Abstract
The knee is one of the most complicated joints in the human body, but it could be easily injured. Ultrasound imaging is an important technology for the diagnosis of the knee disease. To assist doctors in the treatment and reduce errors of judgment, we investigate the segmentation of disease regions and the automated identification of the typical knee joint diseases. First, we use deep learning to segment the Region of Interest (ROI). To solve the mis-segmentation and poor edge segmentation that occur when the ultrasound image is directly fed into the deep neural network, an image segmentation framework is proposed that integrates snake preprocessing, dilated convolution to expand the receptive fields, and multi-channel learning.

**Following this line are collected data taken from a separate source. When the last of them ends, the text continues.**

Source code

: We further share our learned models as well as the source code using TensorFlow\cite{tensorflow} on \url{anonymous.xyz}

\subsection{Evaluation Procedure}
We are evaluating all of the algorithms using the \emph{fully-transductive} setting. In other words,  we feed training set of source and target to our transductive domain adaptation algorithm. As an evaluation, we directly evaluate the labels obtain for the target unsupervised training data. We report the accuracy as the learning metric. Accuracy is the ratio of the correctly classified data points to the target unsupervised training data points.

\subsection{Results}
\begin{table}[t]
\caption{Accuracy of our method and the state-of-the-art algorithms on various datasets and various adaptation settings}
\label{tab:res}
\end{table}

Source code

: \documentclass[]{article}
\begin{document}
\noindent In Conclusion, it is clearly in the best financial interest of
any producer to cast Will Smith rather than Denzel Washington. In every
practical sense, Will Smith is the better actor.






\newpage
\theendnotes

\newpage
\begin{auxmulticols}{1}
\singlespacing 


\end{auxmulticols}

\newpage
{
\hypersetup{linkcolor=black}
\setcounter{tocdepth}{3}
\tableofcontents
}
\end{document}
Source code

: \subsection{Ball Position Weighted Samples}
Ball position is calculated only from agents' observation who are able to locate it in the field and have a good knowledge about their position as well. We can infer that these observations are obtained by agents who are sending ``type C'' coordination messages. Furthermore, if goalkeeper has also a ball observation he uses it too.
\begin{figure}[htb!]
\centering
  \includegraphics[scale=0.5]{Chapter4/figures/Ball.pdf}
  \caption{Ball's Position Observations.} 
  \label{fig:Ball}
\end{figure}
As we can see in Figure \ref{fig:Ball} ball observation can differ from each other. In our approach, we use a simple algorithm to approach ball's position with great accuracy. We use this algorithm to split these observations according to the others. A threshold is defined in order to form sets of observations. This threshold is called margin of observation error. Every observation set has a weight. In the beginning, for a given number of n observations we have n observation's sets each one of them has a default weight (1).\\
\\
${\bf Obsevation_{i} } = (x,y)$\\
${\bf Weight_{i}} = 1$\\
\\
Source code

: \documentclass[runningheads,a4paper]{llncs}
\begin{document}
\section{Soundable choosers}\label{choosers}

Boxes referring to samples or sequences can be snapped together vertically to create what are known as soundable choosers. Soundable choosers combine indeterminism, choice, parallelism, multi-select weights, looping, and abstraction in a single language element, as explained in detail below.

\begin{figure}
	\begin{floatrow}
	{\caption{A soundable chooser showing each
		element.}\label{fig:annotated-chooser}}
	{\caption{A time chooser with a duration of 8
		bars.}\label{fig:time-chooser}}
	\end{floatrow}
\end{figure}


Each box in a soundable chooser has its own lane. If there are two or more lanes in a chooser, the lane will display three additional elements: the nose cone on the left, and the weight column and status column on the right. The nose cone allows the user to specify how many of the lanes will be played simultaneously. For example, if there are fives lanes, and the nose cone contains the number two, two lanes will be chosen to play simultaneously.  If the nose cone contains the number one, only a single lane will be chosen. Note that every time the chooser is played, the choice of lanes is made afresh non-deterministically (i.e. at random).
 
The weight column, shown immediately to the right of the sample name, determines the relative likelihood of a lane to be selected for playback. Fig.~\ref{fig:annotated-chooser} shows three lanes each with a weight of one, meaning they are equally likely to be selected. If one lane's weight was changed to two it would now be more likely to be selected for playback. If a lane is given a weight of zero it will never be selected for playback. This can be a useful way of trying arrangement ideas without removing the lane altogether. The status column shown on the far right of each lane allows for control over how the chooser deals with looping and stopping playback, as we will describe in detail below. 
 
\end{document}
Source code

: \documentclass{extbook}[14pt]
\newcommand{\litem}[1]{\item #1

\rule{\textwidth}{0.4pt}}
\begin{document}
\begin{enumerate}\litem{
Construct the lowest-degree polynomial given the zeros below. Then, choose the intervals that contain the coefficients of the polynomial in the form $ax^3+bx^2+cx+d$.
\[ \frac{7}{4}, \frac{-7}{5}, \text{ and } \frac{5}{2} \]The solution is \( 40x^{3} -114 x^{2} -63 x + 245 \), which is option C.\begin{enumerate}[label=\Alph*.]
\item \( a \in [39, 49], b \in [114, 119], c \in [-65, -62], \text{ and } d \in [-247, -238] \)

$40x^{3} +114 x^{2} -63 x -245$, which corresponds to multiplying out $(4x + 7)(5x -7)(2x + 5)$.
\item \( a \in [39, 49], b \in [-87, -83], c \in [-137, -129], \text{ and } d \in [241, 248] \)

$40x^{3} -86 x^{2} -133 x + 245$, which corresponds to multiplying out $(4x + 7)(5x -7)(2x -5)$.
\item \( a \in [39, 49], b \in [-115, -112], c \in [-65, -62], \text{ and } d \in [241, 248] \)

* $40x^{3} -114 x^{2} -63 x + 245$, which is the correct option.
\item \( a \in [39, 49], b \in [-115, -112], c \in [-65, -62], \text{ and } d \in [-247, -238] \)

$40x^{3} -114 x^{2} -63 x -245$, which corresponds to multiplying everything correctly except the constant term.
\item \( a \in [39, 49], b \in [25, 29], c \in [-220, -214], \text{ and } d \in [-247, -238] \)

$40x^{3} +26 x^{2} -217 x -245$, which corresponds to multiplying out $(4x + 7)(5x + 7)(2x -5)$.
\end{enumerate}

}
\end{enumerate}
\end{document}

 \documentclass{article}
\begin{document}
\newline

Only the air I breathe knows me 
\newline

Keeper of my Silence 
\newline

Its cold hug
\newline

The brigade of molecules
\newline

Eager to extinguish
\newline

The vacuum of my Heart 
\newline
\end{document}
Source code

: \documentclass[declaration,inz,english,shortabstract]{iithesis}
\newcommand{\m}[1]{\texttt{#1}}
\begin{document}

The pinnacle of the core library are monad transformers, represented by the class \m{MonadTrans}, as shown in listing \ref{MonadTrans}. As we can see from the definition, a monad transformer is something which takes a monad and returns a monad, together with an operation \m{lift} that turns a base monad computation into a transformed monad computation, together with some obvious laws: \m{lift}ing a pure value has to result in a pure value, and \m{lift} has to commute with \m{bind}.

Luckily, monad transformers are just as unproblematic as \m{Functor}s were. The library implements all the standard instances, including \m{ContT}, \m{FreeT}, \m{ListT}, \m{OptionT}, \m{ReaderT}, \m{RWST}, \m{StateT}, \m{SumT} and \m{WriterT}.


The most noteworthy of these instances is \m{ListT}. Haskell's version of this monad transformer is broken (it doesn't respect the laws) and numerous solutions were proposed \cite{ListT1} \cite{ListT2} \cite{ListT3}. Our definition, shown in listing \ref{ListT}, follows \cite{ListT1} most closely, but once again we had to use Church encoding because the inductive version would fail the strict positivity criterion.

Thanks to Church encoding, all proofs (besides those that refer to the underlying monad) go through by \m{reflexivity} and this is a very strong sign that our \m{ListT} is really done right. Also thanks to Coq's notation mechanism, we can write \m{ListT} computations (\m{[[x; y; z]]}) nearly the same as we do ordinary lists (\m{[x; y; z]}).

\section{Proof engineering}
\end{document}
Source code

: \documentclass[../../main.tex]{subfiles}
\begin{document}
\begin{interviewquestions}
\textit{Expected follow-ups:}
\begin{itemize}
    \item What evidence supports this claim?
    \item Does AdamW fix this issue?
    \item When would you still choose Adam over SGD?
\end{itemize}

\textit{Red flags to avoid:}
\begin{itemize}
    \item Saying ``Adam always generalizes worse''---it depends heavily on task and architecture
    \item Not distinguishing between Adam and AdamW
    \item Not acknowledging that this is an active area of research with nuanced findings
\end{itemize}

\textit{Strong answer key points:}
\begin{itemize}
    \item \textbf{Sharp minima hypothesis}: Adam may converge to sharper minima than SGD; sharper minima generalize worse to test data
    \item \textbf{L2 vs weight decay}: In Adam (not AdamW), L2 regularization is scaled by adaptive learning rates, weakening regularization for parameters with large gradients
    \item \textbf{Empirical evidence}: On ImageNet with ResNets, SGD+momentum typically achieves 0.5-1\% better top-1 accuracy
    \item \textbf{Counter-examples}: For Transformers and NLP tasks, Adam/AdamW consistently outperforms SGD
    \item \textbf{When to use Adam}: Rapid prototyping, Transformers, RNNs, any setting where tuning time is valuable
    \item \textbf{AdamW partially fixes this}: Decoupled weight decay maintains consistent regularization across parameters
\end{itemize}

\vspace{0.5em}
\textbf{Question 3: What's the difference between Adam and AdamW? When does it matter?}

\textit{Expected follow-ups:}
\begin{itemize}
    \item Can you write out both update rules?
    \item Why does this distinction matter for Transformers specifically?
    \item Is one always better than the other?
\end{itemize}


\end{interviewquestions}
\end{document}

Second, due to the small difference in features among various categories of ultrasound images, a hybrid algorithm is proposed based on the Resnet rough classification and quadratic training with graph embedding. Finally, the experiments show that the proposed image segmentation framework achieves 10% greater accuracy than a common segmentation network. By visualizing the feature vectors extracted from the classification network, we verify that the feature vectors are closer on similar images after quadratic training by graph embedding. Employing the optimization with quadratic training, we increase the classification accuracy by 11% compared to the Resnet approach.
| Original language | English |
|---|---|
| Article number | 106765 |
| Journal | Applied Soft Computing |
| Volume | 97 |
| DOIs | |
| State | Published - Dec 2020 |
| Externally published | Yes |
UN SDGs
This output contributes to the following UN Sustainable Development Goals (SDGs)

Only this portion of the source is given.